# YOUR OBJECTIVE:
With the line containing "program to work." as the start and the line containing "-l/--list: list all" as the end, transcribe that span of the entries below exactly, including both.

# RECORDS TO USE:
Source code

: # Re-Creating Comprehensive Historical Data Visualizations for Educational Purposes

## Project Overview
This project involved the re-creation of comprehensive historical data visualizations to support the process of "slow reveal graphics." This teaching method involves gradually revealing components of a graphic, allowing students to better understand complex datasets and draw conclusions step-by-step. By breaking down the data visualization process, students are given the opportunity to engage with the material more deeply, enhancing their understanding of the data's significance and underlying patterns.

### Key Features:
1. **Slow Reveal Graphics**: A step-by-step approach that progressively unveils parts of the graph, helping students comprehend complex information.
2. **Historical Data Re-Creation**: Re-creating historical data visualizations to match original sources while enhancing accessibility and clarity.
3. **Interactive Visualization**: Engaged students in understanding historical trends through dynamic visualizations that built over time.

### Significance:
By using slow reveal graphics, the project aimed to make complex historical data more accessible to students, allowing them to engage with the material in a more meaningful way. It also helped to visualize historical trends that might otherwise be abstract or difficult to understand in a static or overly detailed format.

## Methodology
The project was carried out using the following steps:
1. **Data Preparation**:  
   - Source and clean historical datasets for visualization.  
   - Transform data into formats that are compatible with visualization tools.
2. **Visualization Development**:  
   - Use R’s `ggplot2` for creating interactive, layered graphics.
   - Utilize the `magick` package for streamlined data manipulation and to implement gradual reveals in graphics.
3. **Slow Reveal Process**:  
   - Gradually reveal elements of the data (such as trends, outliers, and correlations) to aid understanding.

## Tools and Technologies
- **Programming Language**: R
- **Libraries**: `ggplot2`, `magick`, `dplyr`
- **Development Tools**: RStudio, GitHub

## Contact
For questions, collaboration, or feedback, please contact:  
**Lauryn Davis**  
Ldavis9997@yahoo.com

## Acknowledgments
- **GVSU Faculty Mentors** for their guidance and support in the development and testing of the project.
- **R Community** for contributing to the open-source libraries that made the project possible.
==
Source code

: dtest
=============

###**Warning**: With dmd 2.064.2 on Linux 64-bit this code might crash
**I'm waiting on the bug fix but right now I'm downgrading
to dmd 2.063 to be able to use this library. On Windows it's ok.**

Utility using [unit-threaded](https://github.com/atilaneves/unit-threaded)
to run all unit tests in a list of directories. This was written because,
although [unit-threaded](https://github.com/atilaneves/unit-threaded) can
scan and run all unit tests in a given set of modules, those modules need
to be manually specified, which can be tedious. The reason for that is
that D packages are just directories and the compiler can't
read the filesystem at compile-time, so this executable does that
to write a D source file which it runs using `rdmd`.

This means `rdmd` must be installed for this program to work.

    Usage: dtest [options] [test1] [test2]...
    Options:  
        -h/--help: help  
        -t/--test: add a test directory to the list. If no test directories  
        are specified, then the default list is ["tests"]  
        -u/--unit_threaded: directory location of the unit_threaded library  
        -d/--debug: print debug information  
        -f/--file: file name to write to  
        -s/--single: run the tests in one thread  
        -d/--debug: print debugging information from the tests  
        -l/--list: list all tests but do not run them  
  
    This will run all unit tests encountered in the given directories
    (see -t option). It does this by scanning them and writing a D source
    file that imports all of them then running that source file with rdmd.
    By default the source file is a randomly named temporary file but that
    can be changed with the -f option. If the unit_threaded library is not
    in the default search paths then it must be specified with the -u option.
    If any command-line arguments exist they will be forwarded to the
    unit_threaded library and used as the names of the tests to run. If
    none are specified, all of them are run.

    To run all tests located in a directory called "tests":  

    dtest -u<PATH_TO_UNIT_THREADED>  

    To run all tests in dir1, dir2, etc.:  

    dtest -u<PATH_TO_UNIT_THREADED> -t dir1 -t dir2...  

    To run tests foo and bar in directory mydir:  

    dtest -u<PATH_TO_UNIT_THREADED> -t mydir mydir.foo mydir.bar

# TASK SOLUTION:
This means `rdmd` must be installed for this program to work.

    Usage: dtest [options] [test1] [test2]...
    Options:  
        -h/--help: help  
        -t/--test: add a test directory to the list. If no test directories  
        are specified, then the default list is ["tests"]  
        -u/--unit_threaded: directory location of the unit_threaded library  
        -d/--debug: print debug information  
        -f/--file: file name to write to  
        -s/--single: run the tests in one thread  
        -d/--debug: print debugging information from the tests  
        -l/--list: list all tests but do not run them  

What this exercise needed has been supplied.